Typical symptoms in breastfeeding are:
- A burning pain, felt during and sometimes after the feeding, that isn't improved by correcting the latch.
- Nipples that turn white, blue, or red (or some combination of these colors) after or in between feedings, especially when exposed to cold air.
For some women, the symptoms start during pregnancy. And for some women, a similar reaction occurs in their hands or feet when exposed to cold.
Before you suspect that Raynaud's may be the cause of your pain, first make sure that your baby's latch is good. A poor latch is the most common cause of pain with breastfeeding, and compression of the nipple can cause it to blanch after a feeding. To make sure that the latch is good, have a lactation consultant or another person who is very skilled at helping achieve a good latch help you get the baby on the breast well. There are many causes of compression of the nipple, and a good breastfeeding support person will run through them with you.
Burning pain is also a symptom of thrush. Because the pain is similar (though thrush doesn't cause a temporary blanching of the nipple after a feeding), they are easily confused. One study noted that many women are repeatedly treated for thrush when Raynaud's is really to blame. Of course, it's possible to have both, so treating for thrush may be worth considering.
Sometimes the symptoms of Raynaud's go away on their own. If they don't, there are treatments for Raynaud's which appear to be effective. If you'd like to seek help from your physician, I'd suggest printing out this study and this study, which discusses treatment options, including Nifedipene, a prescription medication considered to be effective. Here are some treatment options:
- Reduce exposure of the nipple to cold, as cold often triggers a painful reaction. When the nipple comes out of the baby's mouth, use a dry warm compress - even your hand or arm, if it's warm - to reduce the cold shock. This page on kellymom.com for a good description of how to make a "rice sock" for a warm compress.
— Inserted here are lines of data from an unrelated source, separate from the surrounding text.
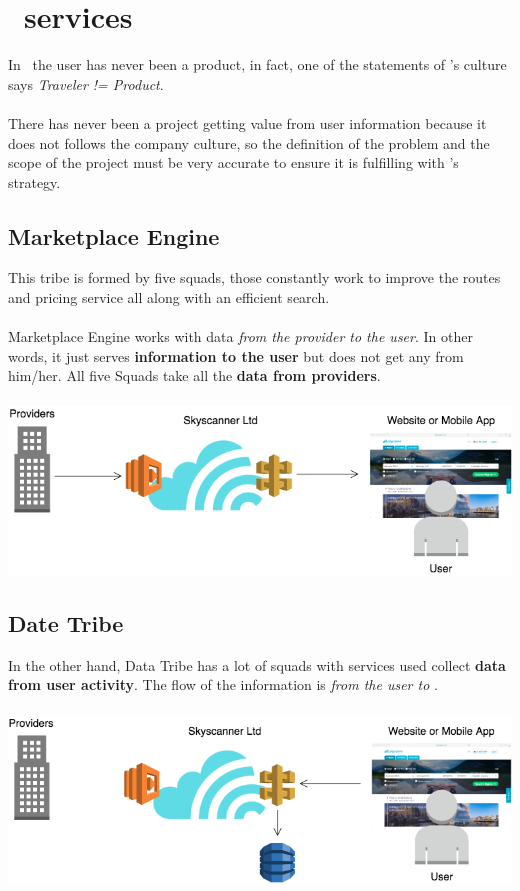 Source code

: \section{\company\ services}

In \company\ the user has never been a product, in fact, one of the statements of \company's culture says \textit{Traveler != Product}\cite{the_road_ahead}.
\\\\
There has never been a project getting value from user information because it does not follows the company culture, so the definition of the problem and the scope of the project must be very accurate to ensure it is fulfilling with \company's strategy\cite{skyscanner_strategy}.

\subsection{Marketplace Engine}

This tribe is formed by five squads, those constantly work to improve the routes and pricing service all along with an efficient search.
\\\\
Marketplace Engine works with data \textit{from the provider to the user}. In other words, it just serves \textbf{information to the user} but does not get any from him/her. All five Squads take all the \textbf{data from providers}.
\\\\
\includegraphics[scale=0.5]{diagrams/state-of-the-art-tribes-mp.png}

\subsection{Date Tribe}

In the other hand, Data Tribe has a lot of squads with services used collect \textbf{data from user activity}. The flow of the information is \textit{from the user to \company}.
\\\\
\includegraphics[scale=0.5]{diagrams/state-of-the-art-tribes-data.png}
- Avoid nicotine and vasoconstrictive drugs.
- A vitamin B6 supplement. See Dr. Jack Newman's handout for information on B6 supplements and Nifedipene.
- A low dose prescription for Nifedipene, a medication considered "usually compatible with breastfeeding" by the American Academy of Pediatrics. The use of any medication during breastfeeding should be discussed with your physician.
So, what's the connection with the weather? The vasospasm is sometimes triggered by exposure to cold, so we are theorizing that it's the cold weather that's to blame for the rise in cases at the clinic. There is actually one study which mentions an improvement of symptoms in one woman when she went on vacation to a warmer climate. Have any of you noticed this connection?
Of course, this information is presented for educational purposes, and should not substitute for medical advice from your health care provider. Please see your health care provider and/or a lactation consultant for care for this or any other breastfeeding problem.